* _What you should do_
In the records below, begin at the line containing "O programa tem" and end at the line containing "A Partial Solar Eclipse over Texas"; quote every line in that span exactly, including both boundary lines, and no others.

* _Saved data entries_
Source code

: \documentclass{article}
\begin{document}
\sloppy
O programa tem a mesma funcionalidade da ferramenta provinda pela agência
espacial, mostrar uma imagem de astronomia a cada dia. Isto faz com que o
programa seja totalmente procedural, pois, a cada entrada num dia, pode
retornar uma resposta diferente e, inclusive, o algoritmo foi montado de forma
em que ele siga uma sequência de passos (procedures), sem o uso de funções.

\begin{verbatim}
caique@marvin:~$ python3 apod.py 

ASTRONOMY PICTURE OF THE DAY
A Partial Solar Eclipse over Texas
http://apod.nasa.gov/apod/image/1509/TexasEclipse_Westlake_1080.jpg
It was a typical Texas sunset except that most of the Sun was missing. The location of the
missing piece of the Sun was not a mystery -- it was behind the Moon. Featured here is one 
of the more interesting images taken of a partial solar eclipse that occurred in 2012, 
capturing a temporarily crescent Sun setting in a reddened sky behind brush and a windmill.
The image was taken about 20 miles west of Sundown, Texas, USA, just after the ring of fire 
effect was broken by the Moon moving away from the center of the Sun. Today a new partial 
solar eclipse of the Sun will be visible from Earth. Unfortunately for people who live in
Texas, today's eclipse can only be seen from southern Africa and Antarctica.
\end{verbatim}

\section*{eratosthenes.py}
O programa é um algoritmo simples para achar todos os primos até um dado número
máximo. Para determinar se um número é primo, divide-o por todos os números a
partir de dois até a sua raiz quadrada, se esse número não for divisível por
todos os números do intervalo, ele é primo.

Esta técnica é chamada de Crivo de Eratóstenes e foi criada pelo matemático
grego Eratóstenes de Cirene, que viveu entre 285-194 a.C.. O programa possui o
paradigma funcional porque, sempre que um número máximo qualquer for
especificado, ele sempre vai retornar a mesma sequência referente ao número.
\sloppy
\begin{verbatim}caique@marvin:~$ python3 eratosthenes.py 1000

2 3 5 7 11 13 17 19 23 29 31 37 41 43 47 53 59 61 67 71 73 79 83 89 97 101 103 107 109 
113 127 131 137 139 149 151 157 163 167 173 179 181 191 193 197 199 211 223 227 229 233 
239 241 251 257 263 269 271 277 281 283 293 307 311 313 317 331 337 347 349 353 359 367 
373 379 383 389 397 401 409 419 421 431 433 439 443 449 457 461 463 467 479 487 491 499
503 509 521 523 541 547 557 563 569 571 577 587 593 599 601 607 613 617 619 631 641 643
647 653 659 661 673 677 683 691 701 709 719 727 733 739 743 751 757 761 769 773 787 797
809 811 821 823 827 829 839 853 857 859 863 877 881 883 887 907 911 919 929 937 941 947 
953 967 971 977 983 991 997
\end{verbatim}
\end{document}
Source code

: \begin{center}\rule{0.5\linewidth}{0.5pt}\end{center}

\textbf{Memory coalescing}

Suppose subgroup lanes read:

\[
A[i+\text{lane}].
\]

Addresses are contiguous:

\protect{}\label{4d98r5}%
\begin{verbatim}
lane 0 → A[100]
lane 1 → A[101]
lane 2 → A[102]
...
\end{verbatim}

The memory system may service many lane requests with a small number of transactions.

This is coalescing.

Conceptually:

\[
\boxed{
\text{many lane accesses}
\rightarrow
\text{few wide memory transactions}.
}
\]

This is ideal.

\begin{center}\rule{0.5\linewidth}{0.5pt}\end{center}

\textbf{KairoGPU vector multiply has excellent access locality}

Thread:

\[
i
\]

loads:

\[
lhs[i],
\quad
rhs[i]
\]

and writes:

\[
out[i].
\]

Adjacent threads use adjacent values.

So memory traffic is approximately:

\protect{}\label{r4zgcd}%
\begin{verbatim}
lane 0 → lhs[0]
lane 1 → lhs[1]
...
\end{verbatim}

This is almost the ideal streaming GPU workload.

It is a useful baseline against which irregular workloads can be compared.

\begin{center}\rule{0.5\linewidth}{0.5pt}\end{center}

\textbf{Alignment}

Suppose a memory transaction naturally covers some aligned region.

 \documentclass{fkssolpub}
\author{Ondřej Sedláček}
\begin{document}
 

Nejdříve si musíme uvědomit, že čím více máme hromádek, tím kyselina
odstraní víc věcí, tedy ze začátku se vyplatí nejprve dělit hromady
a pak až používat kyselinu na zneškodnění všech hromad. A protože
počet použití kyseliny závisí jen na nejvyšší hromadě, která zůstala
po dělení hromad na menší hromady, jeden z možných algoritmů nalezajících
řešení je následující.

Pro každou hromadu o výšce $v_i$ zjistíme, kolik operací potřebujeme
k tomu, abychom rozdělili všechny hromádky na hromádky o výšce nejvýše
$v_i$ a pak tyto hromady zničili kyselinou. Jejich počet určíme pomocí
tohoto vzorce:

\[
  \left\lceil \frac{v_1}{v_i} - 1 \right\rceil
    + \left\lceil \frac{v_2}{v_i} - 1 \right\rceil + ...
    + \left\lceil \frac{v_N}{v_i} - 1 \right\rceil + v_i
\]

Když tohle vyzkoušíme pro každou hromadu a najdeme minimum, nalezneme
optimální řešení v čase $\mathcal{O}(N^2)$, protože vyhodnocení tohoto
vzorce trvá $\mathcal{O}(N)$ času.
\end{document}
--
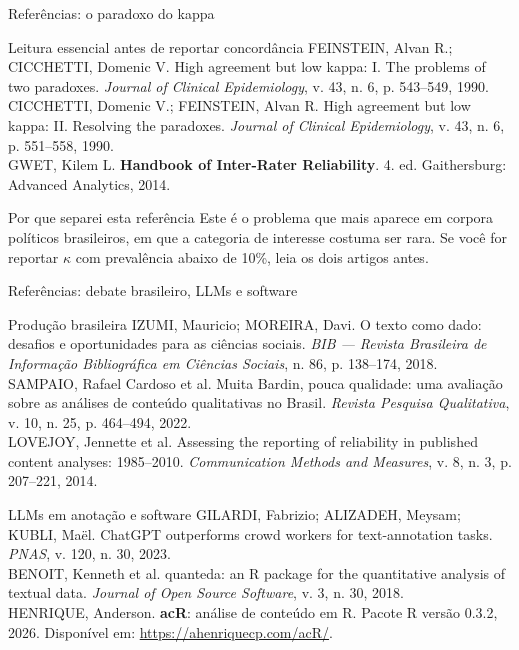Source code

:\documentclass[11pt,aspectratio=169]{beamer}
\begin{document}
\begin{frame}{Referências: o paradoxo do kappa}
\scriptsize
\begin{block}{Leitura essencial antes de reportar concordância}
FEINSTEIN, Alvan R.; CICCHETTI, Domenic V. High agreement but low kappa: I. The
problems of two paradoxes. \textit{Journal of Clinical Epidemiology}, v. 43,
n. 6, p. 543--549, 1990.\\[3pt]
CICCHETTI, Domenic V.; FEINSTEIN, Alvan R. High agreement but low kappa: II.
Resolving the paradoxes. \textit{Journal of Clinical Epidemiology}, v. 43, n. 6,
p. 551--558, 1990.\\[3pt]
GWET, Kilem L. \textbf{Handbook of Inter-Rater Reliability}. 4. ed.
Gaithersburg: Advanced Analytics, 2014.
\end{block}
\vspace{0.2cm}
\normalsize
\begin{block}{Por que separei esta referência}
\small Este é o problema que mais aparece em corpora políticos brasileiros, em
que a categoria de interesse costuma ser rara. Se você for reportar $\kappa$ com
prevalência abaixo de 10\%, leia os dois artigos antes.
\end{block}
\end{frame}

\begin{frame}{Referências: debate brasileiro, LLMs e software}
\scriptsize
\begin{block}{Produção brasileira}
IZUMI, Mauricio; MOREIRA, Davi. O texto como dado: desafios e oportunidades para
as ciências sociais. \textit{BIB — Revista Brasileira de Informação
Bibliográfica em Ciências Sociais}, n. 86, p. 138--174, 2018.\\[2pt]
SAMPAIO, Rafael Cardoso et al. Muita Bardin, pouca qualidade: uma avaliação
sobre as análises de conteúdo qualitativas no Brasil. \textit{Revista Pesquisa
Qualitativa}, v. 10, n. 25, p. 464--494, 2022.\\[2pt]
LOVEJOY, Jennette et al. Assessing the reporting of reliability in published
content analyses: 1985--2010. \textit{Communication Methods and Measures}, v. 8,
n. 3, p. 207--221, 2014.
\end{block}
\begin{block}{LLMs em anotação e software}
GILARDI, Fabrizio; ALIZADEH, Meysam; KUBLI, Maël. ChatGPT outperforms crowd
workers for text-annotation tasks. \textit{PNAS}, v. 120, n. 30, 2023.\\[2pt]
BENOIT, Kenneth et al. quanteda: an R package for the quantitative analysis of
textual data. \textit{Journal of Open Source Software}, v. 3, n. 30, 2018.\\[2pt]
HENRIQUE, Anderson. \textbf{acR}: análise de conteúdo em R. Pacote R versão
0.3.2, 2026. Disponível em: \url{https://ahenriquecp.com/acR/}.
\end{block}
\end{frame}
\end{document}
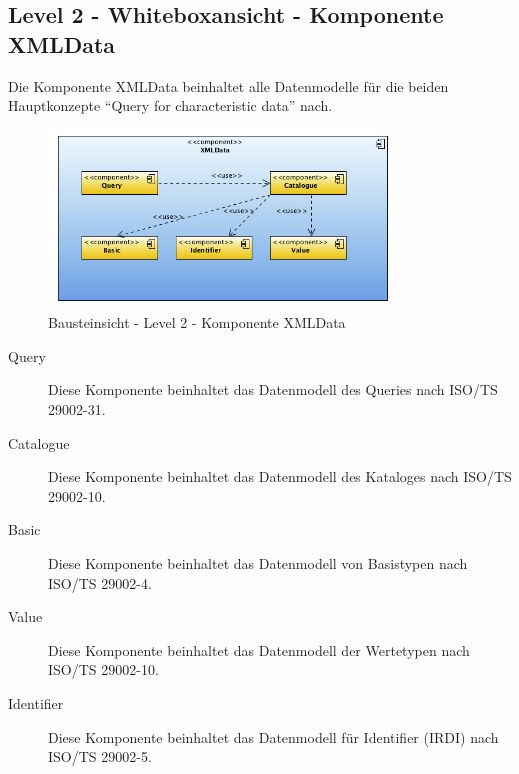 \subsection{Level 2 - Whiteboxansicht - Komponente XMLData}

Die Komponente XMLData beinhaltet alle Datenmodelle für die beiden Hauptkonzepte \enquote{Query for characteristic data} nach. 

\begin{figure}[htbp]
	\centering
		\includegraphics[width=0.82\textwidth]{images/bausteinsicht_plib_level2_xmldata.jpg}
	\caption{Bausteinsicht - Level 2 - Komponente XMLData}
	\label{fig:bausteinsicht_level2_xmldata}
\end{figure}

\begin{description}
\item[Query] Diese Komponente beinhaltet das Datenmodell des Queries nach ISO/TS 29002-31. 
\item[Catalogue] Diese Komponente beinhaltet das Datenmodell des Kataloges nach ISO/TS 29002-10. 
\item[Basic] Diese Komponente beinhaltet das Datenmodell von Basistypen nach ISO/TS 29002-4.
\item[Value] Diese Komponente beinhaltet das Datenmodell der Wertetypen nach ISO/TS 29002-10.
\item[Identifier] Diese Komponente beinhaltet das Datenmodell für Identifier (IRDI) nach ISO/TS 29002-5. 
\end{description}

* _Written solution_
O programa tem a mesma funcionalidade da ferramenta provinda pela agência
espacial, mostrar uma imagem de astronomia a cada dia. Isto faz com que o
programa seja totalmente procedural, pois, a cada entrada num dia, pode
retornar uma resposta diferente e, inclusive, o algoritmo foi montado de forma
em que ele siga uma sequência de passos (procedures), sem o uso de funções.

\begin{verbatim}
caique@marvin:~$ python3 apod.py 

ASTRONOMY PICTURE OF THE DAY
A Partial Solar Eclipse over Texas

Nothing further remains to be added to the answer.